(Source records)
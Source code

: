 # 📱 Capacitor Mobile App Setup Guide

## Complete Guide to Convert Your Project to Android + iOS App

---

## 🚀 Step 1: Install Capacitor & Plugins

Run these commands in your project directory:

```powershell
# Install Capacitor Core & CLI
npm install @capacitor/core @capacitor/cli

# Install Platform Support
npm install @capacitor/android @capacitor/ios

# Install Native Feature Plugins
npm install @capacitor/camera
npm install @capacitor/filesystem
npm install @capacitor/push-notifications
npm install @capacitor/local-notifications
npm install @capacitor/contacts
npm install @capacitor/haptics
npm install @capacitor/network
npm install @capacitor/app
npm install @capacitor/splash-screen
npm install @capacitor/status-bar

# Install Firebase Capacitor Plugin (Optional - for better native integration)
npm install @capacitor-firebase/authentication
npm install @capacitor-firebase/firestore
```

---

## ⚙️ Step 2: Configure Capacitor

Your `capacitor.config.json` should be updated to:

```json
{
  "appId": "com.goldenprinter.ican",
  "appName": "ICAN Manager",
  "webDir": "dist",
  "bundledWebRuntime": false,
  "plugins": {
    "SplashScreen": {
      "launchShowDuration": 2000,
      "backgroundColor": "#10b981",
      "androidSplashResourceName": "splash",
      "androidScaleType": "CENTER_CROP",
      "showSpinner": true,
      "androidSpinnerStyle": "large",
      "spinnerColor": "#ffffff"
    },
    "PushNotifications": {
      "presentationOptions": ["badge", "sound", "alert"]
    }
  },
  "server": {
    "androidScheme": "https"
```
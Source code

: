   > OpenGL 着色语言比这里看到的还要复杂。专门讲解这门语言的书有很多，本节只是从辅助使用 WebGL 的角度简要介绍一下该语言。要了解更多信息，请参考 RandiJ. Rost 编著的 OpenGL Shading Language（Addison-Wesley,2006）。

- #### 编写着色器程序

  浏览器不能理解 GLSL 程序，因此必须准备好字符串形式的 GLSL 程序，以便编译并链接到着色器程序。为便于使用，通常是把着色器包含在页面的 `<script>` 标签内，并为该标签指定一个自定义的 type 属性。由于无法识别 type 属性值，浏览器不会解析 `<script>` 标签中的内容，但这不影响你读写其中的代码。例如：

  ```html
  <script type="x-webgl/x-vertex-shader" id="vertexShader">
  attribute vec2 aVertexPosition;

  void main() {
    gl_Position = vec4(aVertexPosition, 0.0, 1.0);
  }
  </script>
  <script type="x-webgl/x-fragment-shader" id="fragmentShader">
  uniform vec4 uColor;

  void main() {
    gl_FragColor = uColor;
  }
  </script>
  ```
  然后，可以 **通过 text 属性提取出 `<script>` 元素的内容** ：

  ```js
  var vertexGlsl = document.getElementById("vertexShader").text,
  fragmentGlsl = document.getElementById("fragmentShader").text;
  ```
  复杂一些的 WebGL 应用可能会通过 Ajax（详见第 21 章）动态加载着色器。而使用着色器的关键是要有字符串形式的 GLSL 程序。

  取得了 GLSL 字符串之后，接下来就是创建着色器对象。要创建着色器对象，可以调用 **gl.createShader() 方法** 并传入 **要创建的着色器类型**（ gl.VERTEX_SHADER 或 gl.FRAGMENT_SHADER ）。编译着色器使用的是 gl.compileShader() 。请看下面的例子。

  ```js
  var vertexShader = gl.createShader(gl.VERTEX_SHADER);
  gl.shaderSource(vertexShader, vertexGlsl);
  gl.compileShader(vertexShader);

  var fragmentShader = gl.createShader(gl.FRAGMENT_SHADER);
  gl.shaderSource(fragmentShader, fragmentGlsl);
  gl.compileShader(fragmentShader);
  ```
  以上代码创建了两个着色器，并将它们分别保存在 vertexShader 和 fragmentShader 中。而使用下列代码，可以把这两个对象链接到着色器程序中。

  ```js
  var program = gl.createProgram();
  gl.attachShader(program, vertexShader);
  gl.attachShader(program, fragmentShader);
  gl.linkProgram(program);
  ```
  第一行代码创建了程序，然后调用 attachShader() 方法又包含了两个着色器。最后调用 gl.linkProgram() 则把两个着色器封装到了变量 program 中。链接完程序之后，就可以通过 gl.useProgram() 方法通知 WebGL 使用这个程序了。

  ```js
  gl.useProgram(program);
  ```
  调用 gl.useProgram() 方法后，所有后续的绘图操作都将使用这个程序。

> [To do]: Your answer must be an exact copy of every record.

> [Exercise response]:
Source code

: # 📱 Capacitor Mobile App Setup Guide

## Complete Guide to Convert Your Project to Android + iOS App

---

## 🚀 Step 1: Install Capacitor & Plugins

Run these commands in your project directory:

```powershell
# Install Capacitor Core & CLI
npm install @capacitor/core @capacitor/cli

# Install Platform Support
npm install @capacitor/android @capacitor/ios

# Install Native Feature Plugins
npm install @capacitor/camera
npm install @capacitor/filesystem
npm install @capacitor/push-notifications
npm install @capacitor/local-notifications
npm install @capacitor/contacts
npm install @capacitor/haptics
npm install @capacitor/network
npm install @capacitor/app
npm install @capacitor/splash-screen
npm install @capacitor/status-bar

# Install Firebase Capacitor Plugin (Optional - for better native integration)
npm install @capacitor-firebase/authentication
npm install @capacitor-firebase/firestore
```

---

## ⚙️ Step 2: Configure Capacitor

Your `capacitor.config.json` should be updated to:

```json
{
  "appId": "com.goldenprinter.ican",
  "appName": "ICAN Manager",
  "webDir": "dist",
  "bundledWebRuntime": false,
  "plugins": {
    "SplashScreen": {
      "launchShowDuration": 2000,
      "backgroundColor": "#10b981",
      "androidSplashResourceName": "splash",
      "androidScaleType": "CENTER_CROP",
      "showSpinner": true,
      "androidSpinnerStyle": "large",
      "spinnerColor": "#ffffff"
    },
    "PushNotifications": {
      "presentationOptions": ["badge", "sound", "alert"]
    }
  },
  "server": {
    "androidScheme": "https"
```
Source code

:   > OpenGL 着色语言比这里看到的还要复杂。专门讲解这门语言的书有很多，本节只是从辅助使用 WebGL 的角度简要介绍一下该语言。要了解更多信息，请参考 RandiJ. Rost 编著的 OpenGL Shading Language（Addison-Wesley,2006）。

- #### 编写着色器程序

  浏览器不能理解 GLSL 程序，因此必须准备好字符串形式的 GLSL 程序，以便编译并链接到着色器程序。为便于使用，通常是把着色器包含在页面的 `<script>` 标签内，并为该标签指定一个自定义的 type 属性。由于无法识别 type 属性值，浏览器不会解析 `<script>` 标签中的内容，但这不影响你读写其中的代码。例如：

  ```html
  <script type="x-webgl/x-vertex-shader" id="vertexShader">
  attribute vec2 aVertexPosition;

  void main() {
    gl_Position = vec4(aVertexPosition, 0.0, 1.0);
  }
  </script>
  <script type="x-webgl/x-fragment-shader" id="fragmentShader">
  uniform vec4 uColor;

  void main() {
    gl_FragColor = uColor;
  }
  </script>
  ```
  然后，可以 **通过 text 属性提取出 `<script>` 元素的内容** ：

  ```js
  var vertexGlsl = document.getElementById("vertexShader").text,
  fragmentGlsl = document.getElementById("fragmentShader").text;
  ```
  复杂一些的 WebGL 应用可能会通过 Ajax（详见第 21 章）动态加载着色器。而使用着色器的关键是要有字符串形式的 GLSL 程序。

  取得了 GLSL 字符串之后，接下来就是创建着色器对象。要创建着色器对象，可以调用 **gl.createShader() 方法** 并传入 **要创建的着色器类型**（ gl.VERTEX_SHADER 或 gl.FRAGMENT_SHADER ）。编译着色器使用的是 gl.compileShader() 。请看下面的例子。

  ```js
  var vertexShader = gl.createShader(gl.VERTEX_SHADER);
  gl.shaderSource(vertexShader, vertexGlsl);
  gl.compileShader(vertexShader);

  var fragmentShader = gl.createShader(gl.FRAGMENT_SHADER);
  gl.shaderSource(fragmentShader, fragmentGlsl);
  gl.compileShader(fragmentShader);
  ```
  以上代码创建了两个着色器，并将它们分别保存在 vertexShader 和 fragmentShader 中。而使用下列代码，可以把这两个对象链接到着色器程序中。

  ```js
  var program = gl.createProgram();
  gl.attachShader(program, vertexShader);
  gl.attachShader(program, fragmentShader);
  gl.linkProgram(program);
  ```
  第一行代码创建了程序，然后调用 attachShader() 方法又包含了两个着色器。最后调用 gl.linkProgram() 则把两个着色器封装到了变量 program 中。链接完程序之后，就可以通过 gl.useProgram() 方法通知 WebGL 使用这个程序了。

  ```js
  gl.useProgram(program);
  ```
  调用 gl.useProgram() 方法后，所有后续的绘图操作都将使用这个程序。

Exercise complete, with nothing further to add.